Solved – Results of Softmax regression on MNIST dataset

MATLABsoftmax

I'm currently following this lesson: http://ufldl.stanford.edu/tutorial/supervised/SoftmaxRegression/ , and after I coded their equation I got:

Training accuracy: 71.2%
Test accuracy: 72.0%

Here is the relevant piece of code:

% function [f,g] = softmax_regression(theta, X,y)
function [f, g] = softmax_regression_vec(theta, X, y)
  %
  % Arguments:
  %   theta - A vector containing the parameter values to optimize.
  %       In minFunc, theta is reshaped to a long vector.  So we need to
  %       resize it to an n-by-(num_classes-1) matrix.
  %       Recall that we assume theta(:,num_classes) = 0.
  %
  %   X - The examples stored in a matrix.  
  %       X(i,j) is the i'th coordinate of the j'th example.
  %   y - The label for each example.  y(j) is the j'th example's label.
  %
  m=size(X,2);
  n=size(X,1);

  % theta is a vector;  need to reshape to n x num_classes.
  theta=reshape(theta, n, []);
  num_classes=size(theta,2)+1;

  % initialize objective value and gradient.
  f = 0;
  g = zeros(size(theta));

  %
  % TODO:  Compute the softmax objective function and gradient using vectorized code.
  %        Store the objective function value in 'f', and the gradient in 'g'.
  %        Before returning g, make sure you form it back into a vector with g=g(:);
  %
  sequence = 1 : num_classes ;
  sequence = sequence';
  for i = 1 : m
      % Objective function
      expo = exp(theta' * X(:,i));
      totalSum = sum(expo) + 1;
      P = [expo / totalSum ; 1 / totalSum];
      f = f - log(P(y(i))) ;      

      % Gradient
      diff = (y(i) == sequence) - P;
      tmp = bsxfun(@times, X(:,i), diff' );      
      tmp = bsxfun(@plus, tmp, tmp(:,num_classes));       
      g = g - tmp(:,1 : num_classes - 1) ;
  end
%%% YOUR CODE HERE %%%

  g=g(:); % make gradient a vector for minFunc

Is it unusual for softmax to achieve 70% ? Please help me thank you very much

Best Answer

Here are some things you should check that might be holding you back:

  • Use a suitable loss function (i.e., the cross-entropy loss).
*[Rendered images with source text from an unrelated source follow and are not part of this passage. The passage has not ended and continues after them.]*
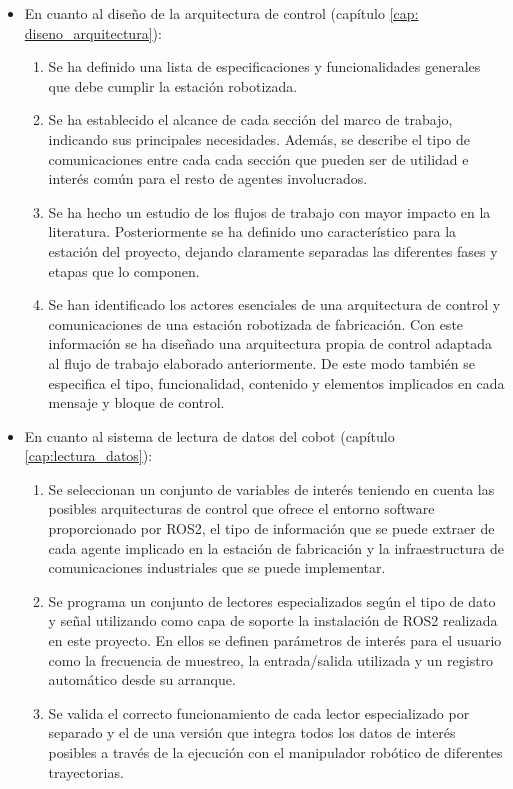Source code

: \begin{itemize}
    \item En cuanto al diseño de la arquitectura de control (capítulo \ref{cap: diseno_arquitectura}):
    \begin{enumerate}
        \item Se ha definido una lista de especificaciones y funcionalidades generales que debe cumplir la estación robotizada.
        \item Se ha establecido el alcance de cada sección del marco de trabajo, indicando sus principales necesidades. Además, se describe el tipo de comunicaciones entre cada cada sección que pueden ser de utilidad e interés común para el resto de agentes involucrados.
        \item Se ha hecho un estudio de los flujos de trabajo con mayor impacto en la literatura. Posteriormente se ha definido uno característico para la estación del proyecto, dejando claramente separadas las diferentes fases y etapas que lo componen.
        \item Se han identificado los actores esenciales de una arquitectura de control y comunicaciones de una estación robotizada de fabricación. Con este información se ha diseñado una arquitectura propia de control adaptada al flujo de trabajo elaborado anteriormente. De este modo también se especifica el tipo, funcionalidad, contenido y elementos implicados en cada mensaje y bloque de control.
    \end{enumerate}

    \item En cuanto al sistema de lectura de datos del cobot (capítulo \ref{cap:lectura_datos}):
    \begin{enumerate}
        \item Se seleccionan un conjunto de variables de interés teniendo en cuenta las posibles arquitecturas de control que ofrece el entorno software proporcionado por ROS2, el tipo de información que se puede extraer de cada agente implicado en la estación de fabricación y la infraestructura de comunicaciones industriales que se puede implementar.
        \item Se programa un conjunto de lectores especializados según el tipo de dato y señal utilizando como capa de soporte la instalación de ROS2 realizada en este proyecto. En ellos se definen parámetros de interés para el usuario como la frecuencia de muestreo, la entrada/salida utilizada y un registro automático desde su arranque.
        \item Se valida el correcto funcionamiento de cada lector especializado por separado y el de una versión que integra todos los datos de interés posibles a través de la ejecución con el manipulador robótico de diferentes trayectorias. 
        

\end{enumerate}
\end{itemize}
  • Use weight decay or regularization (tune the associated hyper-parameter using cross-validation).

  • Since you manually wrote code to compute the code, don't forget to implement a gradient check, to test for bugs in your code.

  • You might want to use an off-the-shelf optimizer rather than implementing gradient descent yourself. This will typically include improvements like momentum, learning rate, L-BGFS, or other techniques.

  • You might want to initialize the weights not to all zeros, but rather to small random numbers (e.g., chosen from a Gaussian), to break symmetry.

  • You might need to tune hyperparameters for your optimization routine (learning rate, momentum, etc.) via cross-validation.